Morphism and slope of bundles on $\mathbb P^2$

Question

Let $H$ be a very ample line bundle on $\mathbb P^2$ given by $\mathcal O_{\mathbb P^2}(1)$. Let $E$ be a rank $r$, slope stable (w.r.to $H$) vector bundle on $\mathbb P^2$. Is it true that there does not exist any nontrivial homomorphism between $E$ and $E \otimes \mathcal O_{\mathbb P^2}(-3)$?

On the contrary, if we assume that $f$ is a nontrivial morphism between them amd $I$ is the image, then rank of $I$ is strictly less than both the bundles (since the morphism is nontrivial) and slope of $I$ is less than or equal to the slope of $E \otimes \mathcal O_{\mathbb P^2}(-3)$ which is strictly less than slope of $E$. But I don't see how to achieve a contradiction from here.

At this point, I have an alternative argument in mind which is as follows: if $f \in Hom (E, E \otimes \mathcal O_{\mathbb P^2}(-3))$, then $\text{det}(f) \in H^0(\mathbb P^2, \mathcal O(-3r))=0$. Can we say that $f \in Hom (E, E \otimes \mathcal O_{\mathbb P^2}(-3)) \subset Hom(E,E) \cong \mathbb C$ as $E$ is simple. If $f$ is nonzero, its an automorphism of $E$ such that $\text{det}(f)=0$. Can we conclude from there that $f$ must be zero?

My main two points is that:

$(i)$ Is it true that $Hom (E, E \otimes \mathcal O_{\mathbb P^2}(-3)) \subset Hom(E,E)$? (Is this obvious to see?)

$(ii)$ If $f$ is nonzero, automorphism of $E$ such that $\text{det}(f)=0$. Can we conclude from there that $f$ must be zero?

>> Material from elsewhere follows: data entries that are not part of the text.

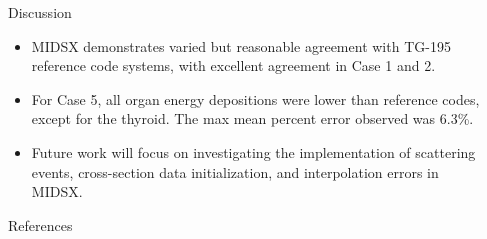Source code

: \documentclass[final]{beamer}
\newlength{\sepwidth}
\newlength{\colwidth}
\newcommand{\separatorcolumn}{\begin{column}{\sepwidth}\end{column}}
\begin{document}
\begin{frame}[t]
\begin{columns}[t]
\begin{column}{\colwidth}
  \begin{block}{Discussion}
  \vspace{-0.4\baselineskip}
  \begin{itemize}[label=\textbullet]
      \item MIDSX demonstrates varied but reasonable agreement with TG-195 reference code systems, with excellent agreement in Case 1 and 2.
      \item For Case 5, all organ energy depositions were lower than reference codes, except for the thyroid. The max mean percent error observed was 6.3\%.
      \item Future work will focus on investigating the implementation of scattering events, cross-section data initialization, and interpolation errors in MIDSX.
  \end{itemize}
    
  \end{block}
  \vspace{-1\baselineskip}
  \begin{block}{References}

    \vspace{-0.5\baselineskip}
    \footnotesize{}

  \end{block}

\end{column}

\separatorcolumn
\end{columns}
\end{frame}
\end{document}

Any suggestion is welcome.

Answer 1

Upper question: It is a general fact that for stable bundles $E,F$ we have $Hom(E,F)\neq 0$ implies $\mu(E) < \mu(F)$.
Now if $\mu(E)=d/r$, then your $F :=E\otimes \mathcal{O}(-3)$ has smaller slope by computing the first Chern class $c_1(E\otimes \mathcal{O}(-3))=c_1(det(E\otimes\mathcal{O}(-3)))=c_1(det(E)\otimes \mathcal{O}(-3)^r)=c_1(E)-3r c_1(H)$ and the last term is negative because $H$ was positive. F has smaller slope because same rank, but smaller $d$ so you can conclude that $Hom(E,F)=0$.

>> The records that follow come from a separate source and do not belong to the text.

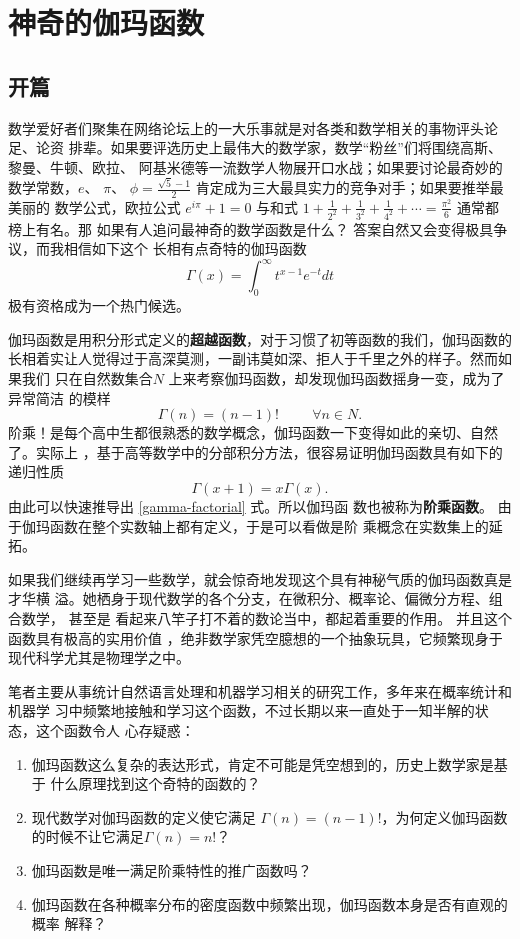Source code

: %
\chapter{神奇的伽玛函数}

\section{开篇}

数学爱好者们聚集在网络论坛上的一大乐事就是对各类和数学相关的事物评头论足、论资
排辈。如果要评选历史上最伟大的数学家，数学“粉丝”们将围绕高斯、黎曼、牛顿、欧拉、
阿基米德等一流数学人物展开口水战；如果要讨论最奇妙的数学常数，$e$、 $\pi$、
$\phi=\frac{\sqrt{5}-1}{2}$ 肯定成为三大最具实力的竞争对手；如果要推举最美丽的
数学公式，欧拉公式 $e^{i\pi} + 1= 0$  与和式 $ 1 + \frac{1}{2^2} +
\frac{1}{3^2} + \frac{1}{4^2} +  \cdots  = \frac{\pi^2}{6} $ 通常都榜上有名。那
如果有人追问最神奇的数学函数是什么？ 答案自然又会变得极具争议，而我相信如下这个
长相有点奇特的伽玛函数
$$ \Gamma(x)=\int_0^{\infty}t^{x-1}e^{-t}dt $$
极有资格成为一个热门候选。

伽玛函数是用积分形式定义的{\bf 超越函数}，对于习惯了初等函数的我们，伽玛函数的
长相着实让人觉得过于高深莫测，一副讳莫如深、拒人于千里之外的样子。然而如果我们
只在自然数集合$N$ 上来考察伽玛函数，却发现伽玛函数摇身一变，成为了异常简洁
的模样
\begin{equation}
\label{gamma-factorial}
\Gamma(n) = (n-1)!  \hspace{1cm} \forall n \in N.
\end{equation}
阶乘！是每个高中生都很熟悉的数学概念，伽玛函数一下变得如此的亲切、自然了。实际上
，基于高等数学中的分部积分方法，很容易证明伽玛函数具有如下的递归性质
$$\Gamma(x+1) = x \Gamma(x) .$$ 
由此可以快速推导出 \eqref{gamma-factorial} 式。所以伽玛函
数也被称为{\bf 阶乘函数}。 由于伽玛函数在整个实数轴上都有定义，于是可以看做是阶
乘概念在实数集上的延拓。

如果我们继续再学习一些数学，就会惊奇地发现这个具有神秘气质的伽玛函数真是才华横
溢。她栖身于现代数学的各个分支，在微积分、概率论、偏微分方程、组合数学， 甚至是
看起来八竿子打不着的数论当中，都起着重要的作用。 并且这个函数具有极高的实用价值
，绝非数学家凭空臆想的一个抽象玩具，它频繁现身于现代科学尤其是物理学之中。

笔者主要从事统计自然语言处理和机器学习相关的研究工作，多年来在概率统计和机器学
习中频繁地接触和学习这个函数，不过长期以来一直处于一知半解的状态，这个函数令人
心存疑惑：
\begin{enumerate}
\item 伽玛函数这么复杂的表达形式，肯定不可能是凭空想到的，历史上数学家是基于
什么原理找到这个奇特的函数的？
\item 现代数学对伽玛函数的定义使它满足 $\Gamma(n) = (n-1)!$，为何定义伽玛函数的时候不让它满足$\Gamma(n) = n!$？
\item 伽玛函数是唯一满足阶乘特性的推广函数吗？
\item 伽玛函数在各种概率分布的密度函数中频繁出现，伽玛函数本身是否有直观的概率
解释？
\end{enumerate}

(1): I don't know, what should that map be? for fixed $\phi \in Hom(E,E\otimes \mathcal{O}(-3))$ there is a natural map in the other direction, the Lie bracket $[\_,\phi]: Hom(E,E) \rightarrow Hom(E,E\otimes \mathcal{O}(-3))$ which is in general neither injective nor surjective...

(2): Note that an automorphism $f: E \rightarrow E$ induces by functoriality of $\det$ another automorphism $\det(f)$ acting on $\det(E)$ which is certainly non-zero because $f$ is invertible.